The optical detection techniques for ultrasound are classified into non-interferometric techniques and interferometric techniques. The former are well developed or of limited application, while the latter are more general and are presently the object of active developments [6]. The noninterferometric techniques, such as knife-edge technique, is very insensitive to vibrations but requires a good surface finish and is hardly applicable to image the 3D ultrasonic wavefield [7].

In interferometric techniques, a Michelson interferometer and other configurations based on the other two wave interferometers (Mach-Zehnder, Fiseau) are normally used to receive the ultrasound [8]. Hochreiner et al. report on the remote three-dimensional photoacoustic imaging by utilizing a two-wave mixing interferometer (TWMI) and the Fourier domain synthetic aperture focusing technique (FSAFT) [9]. The TWMI setup can detect rough and flat surfaces, but the imaging of the sample was done by raster scanning in x- and y-direction. Therefore, the technique cannot strictly detect the ultrasonic wavefield with full-field and there is no advantage in the measurement of high-frequency ultrasonic wavefields.

In recent years, the electronic speckle interference techniques have been proposed for use in non-contact detection of ultrasonic signals [10]. Mast et al. report that the two-dimensional ultrasonic surface wave data are obtained by optical electronic speckle pattern interferometry (ESPI) techniques [11]. The speckle interference with digital phase-stepping is used to capture traveling ultrasonic Lamb waves [12]. This means either that the phase to be measured should be constant over the time required for acquisition of phase-shifted interferograms or that compensation needs to be introduced to allow a phase value to be calculated at the time of each recorded frame rather than once every four frames [13]. Ishikawa et al. investigated the use of parallel phase-shifting interferometry (PPSI) with a high-speed polarization camera for imaging a sound field in air [14]. Although the phase-shifted images are captured by a single-shot using PPSI, the sound field in the opaque solid specimen was not obtained. These limitations can be a disadvantage when high-frequency ultrasound need to be investigated in non-destructive testing applications.
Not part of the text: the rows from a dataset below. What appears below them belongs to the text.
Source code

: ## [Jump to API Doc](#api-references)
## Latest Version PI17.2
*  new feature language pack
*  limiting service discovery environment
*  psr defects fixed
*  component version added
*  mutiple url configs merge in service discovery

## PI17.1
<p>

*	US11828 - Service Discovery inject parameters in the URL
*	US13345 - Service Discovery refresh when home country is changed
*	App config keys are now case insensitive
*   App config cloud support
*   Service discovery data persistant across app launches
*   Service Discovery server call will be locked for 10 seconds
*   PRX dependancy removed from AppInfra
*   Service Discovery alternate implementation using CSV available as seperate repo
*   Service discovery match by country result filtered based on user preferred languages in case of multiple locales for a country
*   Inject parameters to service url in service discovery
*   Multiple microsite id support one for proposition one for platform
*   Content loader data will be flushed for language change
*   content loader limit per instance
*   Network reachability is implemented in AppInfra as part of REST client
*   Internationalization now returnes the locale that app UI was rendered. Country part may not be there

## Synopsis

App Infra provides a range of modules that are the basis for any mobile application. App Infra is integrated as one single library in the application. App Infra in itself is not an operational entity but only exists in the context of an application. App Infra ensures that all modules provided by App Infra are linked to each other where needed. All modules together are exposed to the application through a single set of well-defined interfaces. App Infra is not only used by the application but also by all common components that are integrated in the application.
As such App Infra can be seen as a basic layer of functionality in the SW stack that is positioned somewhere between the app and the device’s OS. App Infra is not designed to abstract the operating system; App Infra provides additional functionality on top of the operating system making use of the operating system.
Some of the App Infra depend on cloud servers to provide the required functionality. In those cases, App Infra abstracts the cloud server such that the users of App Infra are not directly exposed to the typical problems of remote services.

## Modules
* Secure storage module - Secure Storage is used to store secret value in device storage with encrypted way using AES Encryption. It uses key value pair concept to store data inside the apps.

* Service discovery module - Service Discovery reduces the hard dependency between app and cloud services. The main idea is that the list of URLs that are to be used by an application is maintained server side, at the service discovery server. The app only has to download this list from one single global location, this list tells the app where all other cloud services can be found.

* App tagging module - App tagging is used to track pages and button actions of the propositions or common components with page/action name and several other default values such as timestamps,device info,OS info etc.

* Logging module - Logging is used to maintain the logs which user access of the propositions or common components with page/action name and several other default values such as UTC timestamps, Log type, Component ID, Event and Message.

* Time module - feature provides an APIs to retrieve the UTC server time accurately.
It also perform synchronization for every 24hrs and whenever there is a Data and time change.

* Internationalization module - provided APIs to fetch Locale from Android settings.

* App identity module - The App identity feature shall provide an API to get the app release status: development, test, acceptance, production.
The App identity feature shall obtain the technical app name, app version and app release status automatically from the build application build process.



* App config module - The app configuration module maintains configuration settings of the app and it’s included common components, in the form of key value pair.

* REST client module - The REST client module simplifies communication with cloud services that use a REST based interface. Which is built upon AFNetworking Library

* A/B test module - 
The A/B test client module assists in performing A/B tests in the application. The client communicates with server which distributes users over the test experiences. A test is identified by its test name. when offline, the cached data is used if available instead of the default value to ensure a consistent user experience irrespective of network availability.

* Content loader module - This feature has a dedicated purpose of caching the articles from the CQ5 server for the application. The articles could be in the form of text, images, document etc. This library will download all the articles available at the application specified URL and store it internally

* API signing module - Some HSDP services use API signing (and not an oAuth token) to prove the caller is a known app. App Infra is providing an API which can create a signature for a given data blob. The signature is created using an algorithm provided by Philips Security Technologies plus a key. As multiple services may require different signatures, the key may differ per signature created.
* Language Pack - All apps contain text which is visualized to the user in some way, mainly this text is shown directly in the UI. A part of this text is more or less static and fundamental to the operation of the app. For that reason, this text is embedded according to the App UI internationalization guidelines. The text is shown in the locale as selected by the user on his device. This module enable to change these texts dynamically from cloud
However digital holography can measure phase and amplitude information directly with one hologram. Holography is a technique for recording and reconstructing static or dynamic wavefronts. Holographic interferometry allows the comparison of wavefronts recorded at different time instants [15] and has been used for vibration measurement since 1965 [16]. Other applications of this technique include displacement analysis of solid objects, shape measurement, and investigation of the refractive-index change in transparent media [17]. Pedrini et al. described a method for measuring dynamic events in which digital holograms of an object are recorded on a high-speed CCD [18]. The phases of the wavefront recorded at different times are calculated, only one image hologram is needed for the phase to be determined at a given time instant [19]. Matoba et al. propose an optical voice recorder based on digital holography for recording and reproducing propagating sound waves in air [20].

In this paper, a method to record 3D ultrasonic wavefields on the basis of digital holographic interferometry is proposed for ultrasonic non-destructive evaluation.

2. Measurement of 3D Ultrasonic Wavefields Using Digital Holographic Interferometry

2.1. Theory of Digital Holographic Interferometry

The amplitudes of the ultrasonic wavefield are a few nanometers to a few microns. When the ultrasonic wavefield is measured, the speckle field will cover the amplitudes. The amplitudes and phases of the ultrasonic wavefield are difficult obtain with the digital hologram technique due to the tiny amplitudes. However, digital holographic interferometry can be used to measure phase change from speckle field [21]. According to holographic interferometry theory [22], the first hologram is collected when the surface of test piece is stationary, and the second hologram is collected when the test piece is slightly displaced or excited. Based on the phase information provided by the two holograms, the interferogram of the surface of test piece can be calculated. Then, the ultrasonic wavefield can be obtained from the interferogram [23].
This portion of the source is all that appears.